### WORK INSTRUCTIONS
Go through the records below and return each line that has "area" in it.

[Dataset items]
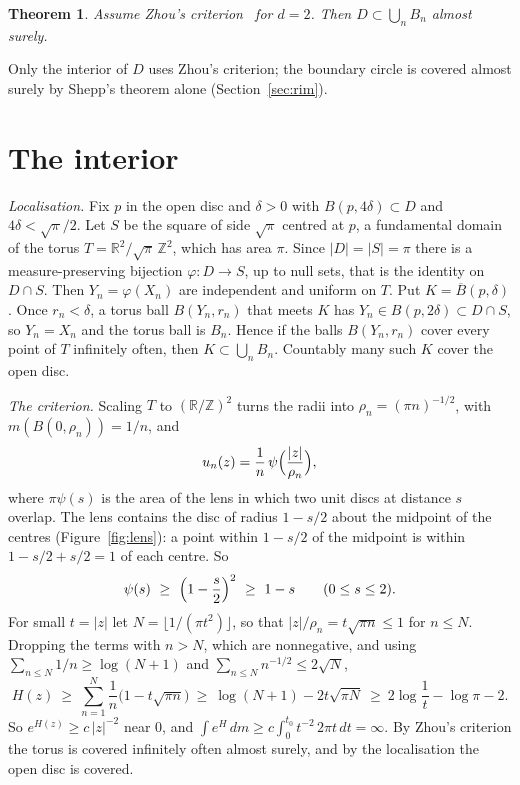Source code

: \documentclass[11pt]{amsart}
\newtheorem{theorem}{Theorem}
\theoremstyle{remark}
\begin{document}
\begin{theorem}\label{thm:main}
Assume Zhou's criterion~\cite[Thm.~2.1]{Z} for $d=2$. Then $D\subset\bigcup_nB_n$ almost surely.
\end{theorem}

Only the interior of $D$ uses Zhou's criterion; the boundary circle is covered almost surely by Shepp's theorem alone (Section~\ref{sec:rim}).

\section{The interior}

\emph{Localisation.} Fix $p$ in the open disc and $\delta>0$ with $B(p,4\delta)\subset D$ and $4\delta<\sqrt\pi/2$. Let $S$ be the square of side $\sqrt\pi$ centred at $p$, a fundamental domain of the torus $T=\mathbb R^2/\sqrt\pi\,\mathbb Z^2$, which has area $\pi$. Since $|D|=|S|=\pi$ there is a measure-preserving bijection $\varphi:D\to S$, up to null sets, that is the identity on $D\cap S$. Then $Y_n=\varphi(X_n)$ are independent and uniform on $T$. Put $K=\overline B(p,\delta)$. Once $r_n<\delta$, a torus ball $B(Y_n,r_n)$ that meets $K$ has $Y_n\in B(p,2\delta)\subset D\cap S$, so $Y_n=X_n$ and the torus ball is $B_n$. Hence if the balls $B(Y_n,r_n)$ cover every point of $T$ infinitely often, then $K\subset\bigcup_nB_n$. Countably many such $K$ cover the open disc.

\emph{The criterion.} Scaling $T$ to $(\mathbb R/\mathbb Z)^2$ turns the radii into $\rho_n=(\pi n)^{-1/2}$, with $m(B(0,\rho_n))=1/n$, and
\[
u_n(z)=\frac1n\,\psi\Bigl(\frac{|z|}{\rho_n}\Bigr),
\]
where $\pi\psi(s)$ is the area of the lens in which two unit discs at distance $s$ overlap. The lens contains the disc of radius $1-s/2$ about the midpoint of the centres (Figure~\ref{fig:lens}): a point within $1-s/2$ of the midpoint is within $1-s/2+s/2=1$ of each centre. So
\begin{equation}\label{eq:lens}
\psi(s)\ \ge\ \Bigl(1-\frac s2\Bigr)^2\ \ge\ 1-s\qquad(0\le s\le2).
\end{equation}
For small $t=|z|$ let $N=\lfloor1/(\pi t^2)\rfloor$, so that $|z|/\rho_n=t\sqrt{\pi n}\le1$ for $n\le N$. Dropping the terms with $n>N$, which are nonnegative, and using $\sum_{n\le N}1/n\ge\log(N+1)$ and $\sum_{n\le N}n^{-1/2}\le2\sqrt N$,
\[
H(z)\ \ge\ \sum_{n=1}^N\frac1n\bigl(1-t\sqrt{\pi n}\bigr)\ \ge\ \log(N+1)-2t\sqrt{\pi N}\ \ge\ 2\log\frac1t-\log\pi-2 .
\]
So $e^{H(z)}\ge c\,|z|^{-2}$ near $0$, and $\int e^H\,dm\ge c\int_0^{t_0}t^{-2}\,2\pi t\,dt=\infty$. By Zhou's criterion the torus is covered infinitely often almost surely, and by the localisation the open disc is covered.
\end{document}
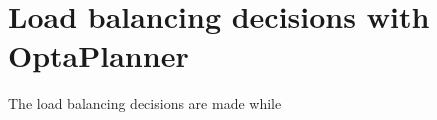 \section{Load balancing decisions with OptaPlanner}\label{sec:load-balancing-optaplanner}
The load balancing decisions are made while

### ANSWER FOR THE TASK
\emph{Localisation.} Fix $p$ in the open disc and $\delta>0$ with $B(p,4\delta)\subset D$ and $4\delta<\sqrt\pi/2$. Let $S$ be the square of side $\sqrt\pi$ centred at $p$, a fundamental domain of the torus $T=\mathbb R^2/\sqrt\pi\,\mathbb Z^2$, which has area $\pi$. Since $|D|=|S|=\pi$ there is a measure-preserving bijection $\varphi:D\to S$, up to null sets, that is the identity on $D\cap S$. Then $Y_n=\varphi(X_n)$ are independent and uniform on $T$. Put $K=\overline B(p,\delta)$. Once $r_n<\delta$, a torus ball $B(Y_n,r_n)$ that meets $K$ has $Y_n\in B(p,2\delta)\subset D\cap S$, so $Y_n=X_n$ and the torus ball is $B_n$. Hence if the balls $B(Y_n,r_n)$ cover every point of $T$ infinitely often, then $K\subset\bigcup_nB_n$. Countably many such $K$ cover the open disc.
where $\pi\psi(s)$ is the area of the lens in which two unit discs at distance $s$ overlap. The lens contains the disc of radius $1-s/2$ about the midpoint of the centres (Figure~\ref{fig:lens}): a point within $1-s/2$ of the midpoint is within $1-s/2+s/2=1$ of each centre. So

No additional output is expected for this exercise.